[Data entries]
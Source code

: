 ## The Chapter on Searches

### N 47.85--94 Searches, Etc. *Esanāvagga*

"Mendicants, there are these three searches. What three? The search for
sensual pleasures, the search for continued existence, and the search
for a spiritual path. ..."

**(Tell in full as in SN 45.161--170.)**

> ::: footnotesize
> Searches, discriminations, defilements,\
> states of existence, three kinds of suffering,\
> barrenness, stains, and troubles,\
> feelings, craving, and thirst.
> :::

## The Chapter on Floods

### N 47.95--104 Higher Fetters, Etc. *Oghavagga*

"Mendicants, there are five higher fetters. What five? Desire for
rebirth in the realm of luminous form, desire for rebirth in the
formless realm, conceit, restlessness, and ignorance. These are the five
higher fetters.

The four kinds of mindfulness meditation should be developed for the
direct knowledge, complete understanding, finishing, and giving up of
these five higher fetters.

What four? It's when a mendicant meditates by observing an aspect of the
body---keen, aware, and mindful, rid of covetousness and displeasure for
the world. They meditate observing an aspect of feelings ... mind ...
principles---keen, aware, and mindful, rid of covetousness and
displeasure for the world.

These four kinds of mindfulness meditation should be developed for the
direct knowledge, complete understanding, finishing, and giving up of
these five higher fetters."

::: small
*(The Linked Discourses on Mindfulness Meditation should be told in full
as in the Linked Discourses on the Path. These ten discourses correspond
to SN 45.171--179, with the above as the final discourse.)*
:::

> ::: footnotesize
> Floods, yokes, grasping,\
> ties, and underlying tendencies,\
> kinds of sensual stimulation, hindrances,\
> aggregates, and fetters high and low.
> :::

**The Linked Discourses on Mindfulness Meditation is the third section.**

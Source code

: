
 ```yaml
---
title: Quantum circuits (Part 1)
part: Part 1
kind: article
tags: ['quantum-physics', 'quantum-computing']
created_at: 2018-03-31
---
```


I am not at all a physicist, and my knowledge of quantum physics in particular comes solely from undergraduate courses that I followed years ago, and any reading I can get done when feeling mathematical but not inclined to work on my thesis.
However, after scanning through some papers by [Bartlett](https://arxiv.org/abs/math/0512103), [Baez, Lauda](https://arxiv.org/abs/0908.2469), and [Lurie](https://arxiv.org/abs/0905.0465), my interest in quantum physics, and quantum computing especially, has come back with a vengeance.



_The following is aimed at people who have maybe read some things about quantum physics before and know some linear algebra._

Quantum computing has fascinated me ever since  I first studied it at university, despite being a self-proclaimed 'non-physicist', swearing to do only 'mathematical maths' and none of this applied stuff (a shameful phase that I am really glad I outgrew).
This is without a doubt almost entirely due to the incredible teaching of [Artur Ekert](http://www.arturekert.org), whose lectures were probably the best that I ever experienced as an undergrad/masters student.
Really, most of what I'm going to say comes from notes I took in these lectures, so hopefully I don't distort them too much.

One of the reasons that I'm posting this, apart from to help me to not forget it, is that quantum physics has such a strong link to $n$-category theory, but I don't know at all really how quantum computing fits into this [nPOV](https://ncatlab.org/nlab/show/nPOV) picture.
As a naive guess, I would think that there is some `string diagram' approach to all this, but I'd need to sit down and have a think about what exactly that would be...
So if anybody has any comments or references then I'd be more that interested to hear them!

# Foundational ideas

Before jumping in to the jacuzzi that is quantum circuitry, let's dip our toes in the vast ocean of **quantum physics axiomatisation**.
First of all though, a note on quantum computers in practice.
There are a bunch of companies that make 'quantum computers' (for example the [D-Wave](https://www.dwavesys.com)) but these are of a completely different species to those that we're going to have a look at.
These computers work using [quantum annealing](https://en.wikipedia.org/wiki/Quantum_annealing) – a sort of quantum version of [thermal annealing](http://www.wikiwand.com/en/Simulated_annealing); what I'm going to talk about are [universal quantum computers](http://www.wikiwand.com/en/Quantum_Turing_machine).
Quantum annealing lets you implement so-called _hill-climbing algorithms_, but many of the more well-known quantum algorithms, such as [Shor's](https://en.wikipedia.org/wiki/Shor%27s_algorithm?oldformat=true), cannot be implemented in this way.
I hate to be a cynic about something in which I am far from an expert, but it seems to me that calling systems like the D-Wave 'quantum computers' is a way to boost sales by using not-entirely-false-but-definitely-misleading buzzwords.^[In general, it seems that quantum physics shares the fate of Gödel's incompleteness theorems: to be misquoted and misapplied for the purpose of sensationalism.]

Requirement
The entries above hold a line with "# Foundational ideas" and a later line with "These computers work". Write out exactly those lines and all lines between, nothing more.

Exercise answer
# Foundational ideas

Before jumping in to the jacuzzi that is quantum circuitry, let's dip our toes in the vast ocean of **quantum physics axiomatisation**.
First of all though, a note on quantum computers in practice.
There are a bunch of companies that make 'quantum computers' (for example the [D-Wave](https://www.dwavesys.com)) but these are of a completely different species to those that we're going to have a look at.
These computers work using [quantum annealing](https://en.wikipedia.org/wiki/Quantum_annealing) – a sort of quantum version of [thermal annealing](http://www.wikiwand.com/en/Simulated_annealing); what I'm going to talk about are [universal quantum computers](http://www.wikiwand.com/en/Quantum_Turing_machine).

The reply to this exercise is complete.